Design Patterns for Failure

I'm wondering if there is a good design pattern to follow that allows failures to be collapsed based on separation of concerns (for example, when implementing a service).

For example, when I implement FooService, it encounter specific errors such as BarError and BazError, which could be dependent on the specific implementation. From an interface perspective, it seems sensible to collapse these errors into a FooError (perhaps with semantics that are relevant to the FooService, e.g. FooValidationError or FooAuthError). In essence, FooService should only expose failure types that make sense, and not the implementation specifics.

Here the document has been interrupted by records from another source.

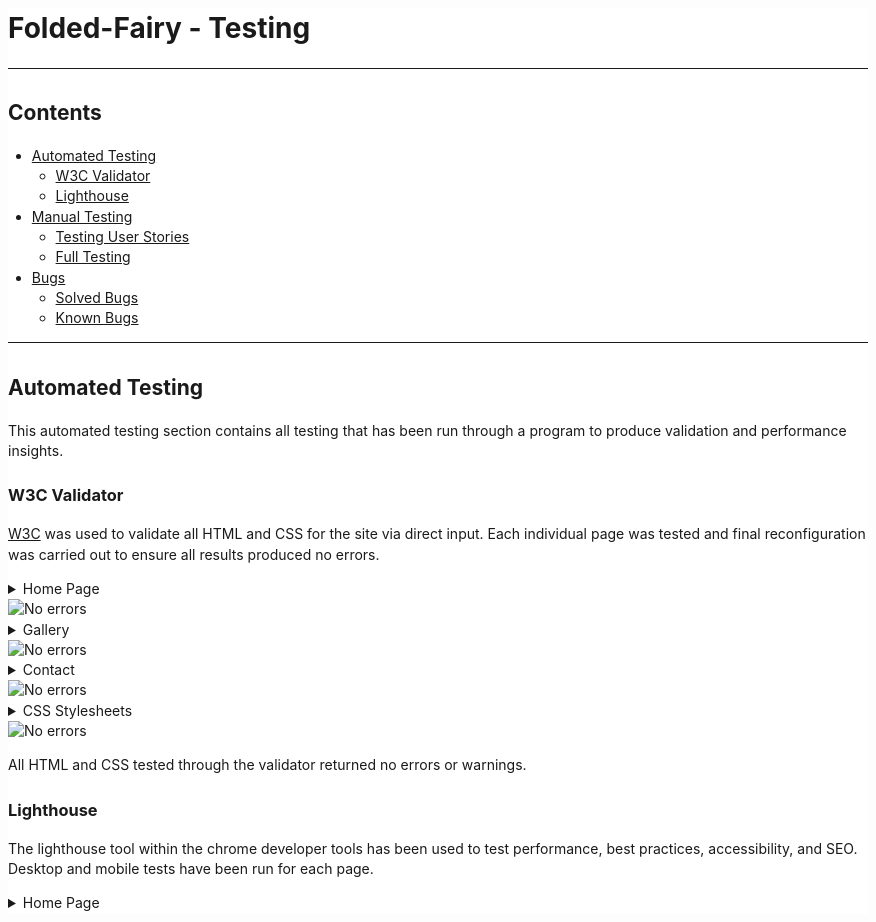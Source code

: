 # Folded-Fairy - Testing

-----

## Contents

* [Automated Testing](#automated-testing)
    * [W3C Validator](#w3c-validator)
    * [Lighthouse](#lighthouse)
* [Manual Testing](#manual-testing)
    * [Testing User Stories](#testing-user-stories)
    * [Full Testing](#full-testing)
* [Bugs](#bugs)
    * [Solved Bugs](#solved-bugs)
    * [Known Bugs](#known-bugs)

-----

## Automated Testing

This automated testing section contains all testing that has been run through a program to produce validation and performance insights.

### W3C Validator

[W3C](https://validator.w3.org/#validate_by_input) was used to validate all HTML and CSS for the site via direct input. Each individual page was tested and final reconfiguration was carried out to ensure all results produced no errors.

<details><summary>Home Page</summary></details>
<img width="889" alt="No errors" src="https://github.com/Melody-Lisa/Folded-Fairy/assets/137832068/174478a9-9d01-4e3a-9a87-03ad93a14dea">


<details><summary>Gallery</summary></details>
<img width="889" alt="No errors" src="https://github.com/Melody-Lisa/Folded-Fairy/assets/137832068/174478a9-9d01-4e3a-9a87-03ad93a14dea">


<details><summary>Contact</summary></details>
<img width="889" alt="No errors" src="https://github.com/Melody-Lisa/Folded-Fairy/assets/137832068/174478a9-9d01-4e3a-9a87-03ad93a14dea">


<details><summary>CSS Stylesheets</summary></details>
<img width="889" alt="No errors" src="https://github.com/Melody-Lisa/Folded-Fairy/assets/137832068/174478a9-9d01-4e3a-9a87-03ad93a14dea">

All HTML and CSS tested through the validator returned no errors or warnings.

### Lighthouse

The lighthouse tool within the chrome developer tools has been used to test performance, best practices, accessibility, and SEO. Desktop and mobile tests have been run for each page.

<details><summary>Home Page</summary></details>
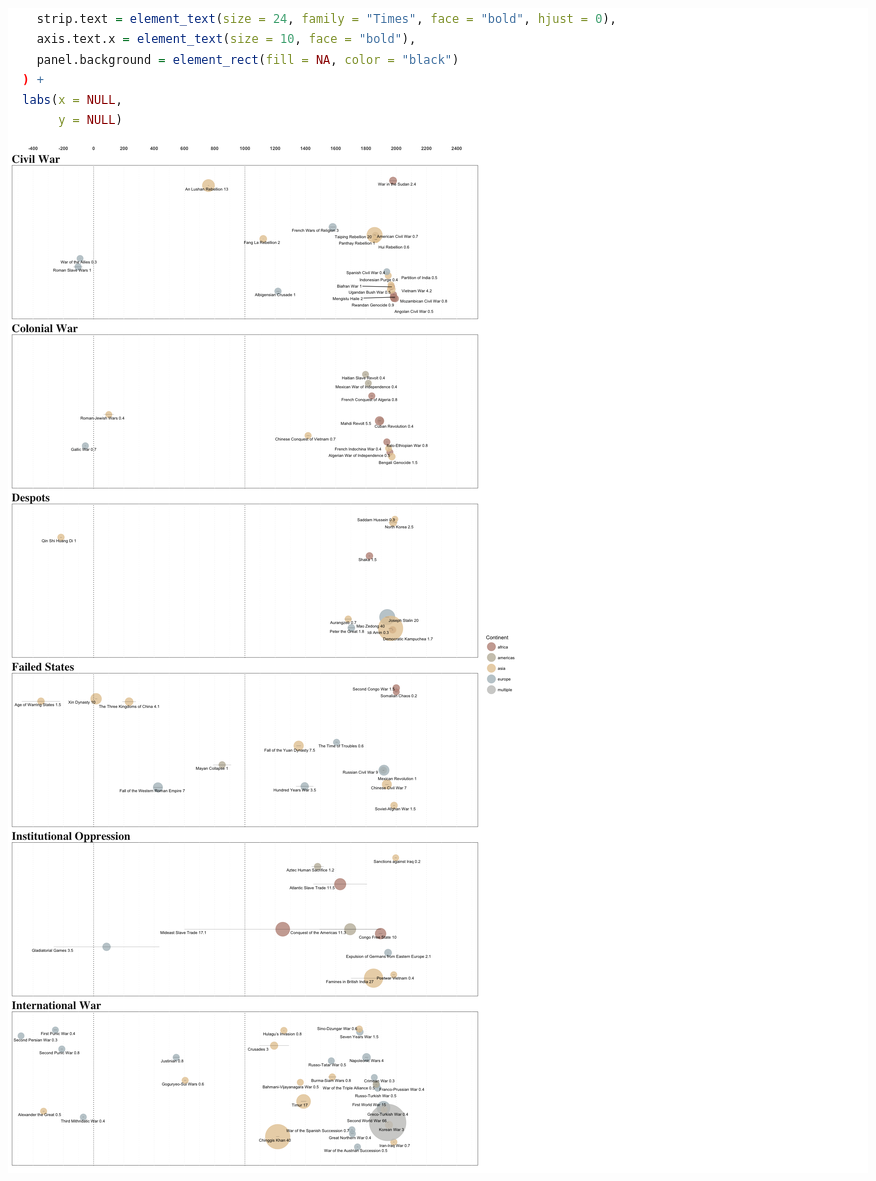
 ``` r
    strip.text = element_text(size = 24, family = "Times", face = "bold", hjust = 0),
    axis.text.x = element_text(size = 10, face = "bold"),
    panel.background = element_rect(fill = NA, color = "black")
  ) +
  labs(x = NULL,
       y = NULL) 
```

![](solution_files/figure-markdown_github/unnamed-chunk-14-1.png)
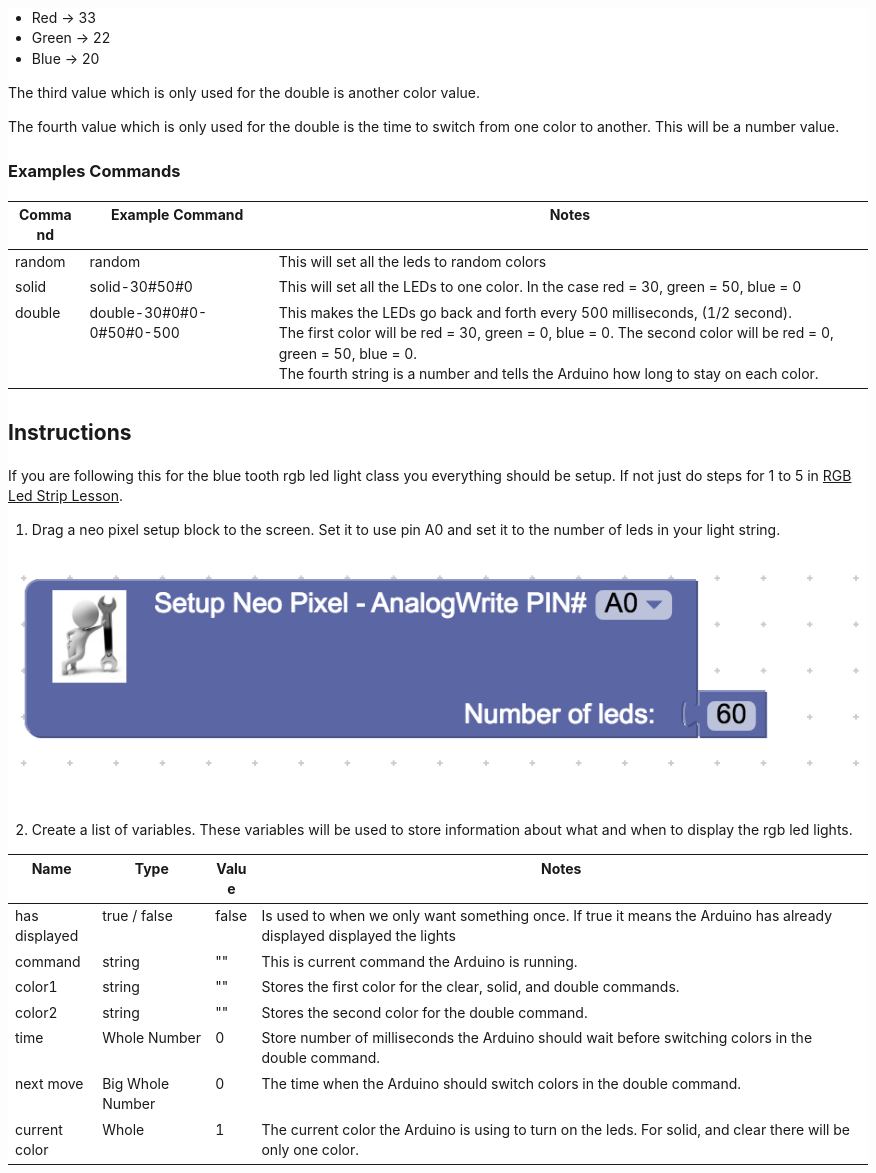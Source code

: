 - Red -> 33
- Green -> 22
- Blue -> 20

The third value which is only used for the double is another color value.

The fourth value which is only used for the double is the time to switch from one color to another.  This will be a number value.


### Examples Commands

| Command | Example Command        | Notes                                                                                                                                                                                                                                                                                 |
|---------|------------------------|---------------------------------------------------------------------------------------------------------------------------------------------------------------------------------------------------------------------------------------------------------------------------------------|
| random  | random                 | This will set all the leds to random colors                                                                                                                                                                                                                                           |
| solid   | solid-30#50#0          | This will set all the LEDs to one color.   In the case red = 30, green = 50, blue = 0                                                                                                                                                                                                 |
| double  | double-30#0#0-0#50#0-500 | This makes the LEDs go back and forth every 500 milliseconds, (1/2 second). <br /> The first color will be red = 30, green = 0, blue = 0. The second color will be red = 0, green = 50, blue = 0.<br />  The fourth string is a number and tells the Arduino how long to stay on each color. |


## Instructions

If you are following this for the blue tooth rgb led light class you everything should be setup.  If not just do steps for 1 to 5 in [RGB Led Strip Lesson](/arduino-blockly/rgb-led-strip).

1) Drag a neo pixel setup block to the screen.  Set it to use pin A0 and set it to the number of leds in your light string.

![step 1](/images/app-inventor-arduino-blockly/rgb-led-light-strip/lesson-1-parsing-message/step_1.png#img-phone)


2) Create a list of variables.  These variables will be used to store information about what and when to display the rgb led lights.

| Name          | Type             | Value | Notes                                                                                                                 |
|---------------|------------------|-------|-----------------------------------------------------------------------------------------------------------------------|
| has displayed | true / false     | false | Is used to when we only want something once.  If true it means the Arduino has already displayed displayed the lights |
| command       | string           | ""    | This is current command the Arduino is running.                                                                       |
| color1        | string           | ""    | Stores the first color for the clear, solid, and double commands.                                                     |
| color2        | string           | ""    | Stores the second color for the double command.                                                                       |
| time          | Whole Number     | 0     | Store number of milliseconds the Arduino should wait before switching colors in the double command.                   |
| next move     | Big Whole Number | 0     | The time when the Arduino should switch colors in the double command.                                                 |
| current color | Whole            | 1     | The current color the Arduino is using to turn on the leds.   For solid, and clear there will be only one color.      |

At the moment I am creating a tagged error using Data.TaggedError that contains a cause: { _tag: string } field which carries the underlying failure (useful for debug purposes) which seems broad enough to capture all underlying known failures. I've not been able to find a specific type that represents failures, other than that they are tagged.

I'm encountering this issue when using AWS SDK (via @effect-aws) where the various clients can produce a number of failure types, but for the service that implements them, there isn't a reason to know about the specifics, rather the semantics such as whether the error is retry-able etc.

So when I make a client call, I have some sort of .catch which maps to the services more generic error type:

client.action(/*...*/).catchAll(cause => new FooError({ cause })


which allows the consumer of FooService to then catch on FooError tags, rather than the underlying implementation specific failure.